Brexit and the relationship between the Crown and Parliament

On 3 November 2016, the Queen’s Bench Division handed down judgment in R (Miller) v Secretary of State for Exiting the EU. While the case has obvious practical significance for the Brexit process, for those of us on whom Britain’s leaving the EU would have no immediate effect, the decision is interesting primarily for its restatement of established principles of British constitutional law and for its application of those principles to a distinctly 21st-century problem.

The claimants in Miller sought a declaration against the defendant Secretary of State that the prerogative power of the Crown did not extend to giving notice under Art 50 of the Treaty on European Union of the United Kingdom’s decision to withdraw from the European Union. In support of their case, the claimants made two overlapping submissions

  • First, the claimants submitted that by reason of the incorporation of various treaty rights into UK domestic law by the operation of the European Communities Act 1972 (the ECA), withdrawal from the treaty would abrogate existing statutory rights. Because the Crown has no prerogative to alter existing legal rights, the claimants submitted, it followed that the ECA necessarily reserved to Parliament the power to determine whether the UK should withdraw from the treaty.
  • Second, in what was described as an “alternative submission”, the claimants submitted that the ECA’s transformation of treaty provisions into domestic law rights and liabilities impliedly revoked any pre-existing power of the Crown to withdraw from the treaty. This alternative submission involved a specific application of the well-established principle that once Parliament assumes control over a matter that formerly fell within the prerogative power of the Crown, the power is rendered wholly statutory in nature and “that in exercising such authority the Executive is bound to observe the restrictions which Parliament has imposed in favour of the subject.”

The Court held in favour of the claimants. In reaching its conclusion, the Court proceeded from the proposition that “it is a fundamental principle of the UK constitution that the Crown’s prerogative powers cannot be used by the executive government to diminish or abrogate rights under the law of the United Kingdom.” While this proposition now seems self-evident, the Court provided a valuable discussion of its history, referring to such seminal constitutional documents as the Case of Proclamations, Arts 1 and 2 of the Bill of Rights and Dicey’s Introduction to the Law of the Constitution.

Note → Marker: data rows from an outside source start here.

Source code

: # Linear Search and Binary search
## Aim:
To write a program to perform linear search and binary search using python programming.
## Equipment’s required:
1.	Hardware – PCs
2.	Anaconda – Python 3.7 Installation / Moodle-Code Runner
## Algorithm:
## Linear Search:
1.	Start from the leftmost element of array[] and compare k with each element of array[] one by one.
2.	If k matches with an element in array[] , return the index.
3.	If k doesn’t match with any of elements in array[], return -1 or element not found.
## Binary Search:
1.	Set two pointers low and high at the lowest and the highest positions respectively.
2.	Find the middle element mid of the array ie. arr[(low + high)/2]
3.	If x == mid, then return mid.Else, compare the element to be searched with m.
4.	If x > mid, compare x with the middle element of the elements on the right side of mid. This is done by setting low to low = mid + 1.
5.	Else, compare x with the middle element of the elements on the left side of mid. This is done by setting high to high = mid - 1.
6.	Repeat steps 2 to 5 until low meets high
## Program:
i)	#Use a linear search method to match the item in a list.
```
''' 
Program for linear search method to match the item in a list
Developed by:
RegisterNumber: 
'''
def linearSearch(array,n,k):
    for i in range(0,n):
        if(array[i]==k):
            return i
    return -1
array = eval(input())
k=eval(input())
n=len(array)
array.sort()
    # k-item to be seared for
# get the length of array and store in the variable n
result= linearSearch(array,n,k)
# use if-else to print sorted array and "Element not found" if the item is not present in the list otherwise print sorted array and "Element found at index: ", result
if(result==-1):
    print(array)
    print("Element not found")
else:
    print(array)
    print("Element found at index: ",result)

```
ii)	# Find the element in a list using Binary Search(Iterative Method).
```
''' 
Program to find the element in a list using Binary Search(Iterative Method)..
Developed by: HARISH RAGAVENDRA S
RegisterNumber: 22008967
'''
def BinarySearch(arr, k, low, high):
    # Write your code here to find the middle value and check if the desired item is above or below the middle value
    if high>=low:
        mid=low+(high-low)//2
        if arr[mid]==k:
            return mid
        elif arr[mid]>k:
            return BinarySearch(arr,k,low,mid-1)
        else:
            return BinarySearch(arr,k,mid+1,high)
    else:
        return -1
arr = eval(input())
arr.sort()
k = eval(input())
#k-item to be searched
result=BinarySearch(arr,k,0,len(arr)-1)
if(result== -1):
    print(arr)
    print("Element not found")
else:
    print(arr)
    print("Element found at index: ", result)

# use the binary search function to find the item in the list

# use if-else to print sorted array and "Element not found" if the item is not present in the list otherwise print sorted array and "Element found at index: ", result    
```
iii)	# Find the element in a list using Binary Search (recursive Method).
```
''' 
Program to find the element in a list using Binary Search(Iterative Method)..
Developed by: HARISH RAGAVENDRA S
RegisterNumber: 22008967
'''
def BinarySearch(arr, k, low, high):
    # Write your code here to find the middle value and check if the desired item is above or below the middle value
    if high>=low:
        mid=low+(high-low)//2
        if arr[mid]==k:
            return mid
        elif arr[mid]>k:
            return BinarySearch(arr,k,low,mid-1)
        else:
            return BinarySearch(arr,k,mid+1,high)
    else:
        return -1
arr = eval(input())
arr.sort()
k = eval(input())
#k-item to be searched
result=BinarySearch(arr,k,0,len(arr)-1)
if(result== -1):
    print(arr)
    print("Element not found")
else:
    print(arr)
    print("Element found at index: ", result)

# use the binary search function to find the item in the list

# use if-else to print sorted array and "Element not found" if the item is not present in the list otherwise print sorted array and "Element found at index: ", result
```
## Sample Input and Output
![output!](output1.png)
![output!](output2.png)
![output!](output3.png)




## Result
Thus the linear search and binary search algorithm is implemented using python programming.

It is somewhat difficult to tell which of the claimants’ two submissions was favoured by the Court. On the one hand, the Court’s statement that by enacting the ECA, Parliament intended to legislate for the domestic recognition of treaty rights “in such a way that this could not be undone by exercise of Crown prerogative power” suggests that the primary submission was adopted; on the other, the extensive discussion of such cases as Attorney-General v De Keyser’s Royal Hotel and R v Secretary for the Home Department; Ex parte Fire Brigades Union suggests that it was the claimants’ alternative submission that the Court accepted. Ultimately, it seems to me that the two submissions were fundamentally the same – at its heart, the case accepted by the Court was that Parliament’s adoption of treaty rights and obligations into the domestic law of the UK left no room for action by the Executive that would abrogate those rights and obligations.

The case is unlikely to have any specific impact on Australian law, although it will no doubt serve as a useful resource for Australian government lawyers interested in the history Parliamentary sovereignty in the Anglo-Australian constitutional tradition. The question how Australia might seek to withdraw from a treaty given domestic effect through legislation enacted in reliance on s 51(xxix) of the Constitution would raise additional questions that did not need to be considered in Miller, such as whether the Executive can withdraw from a treaty that Parliament has relied on as the source of its power to enact legislation pursuant to the external affairs power.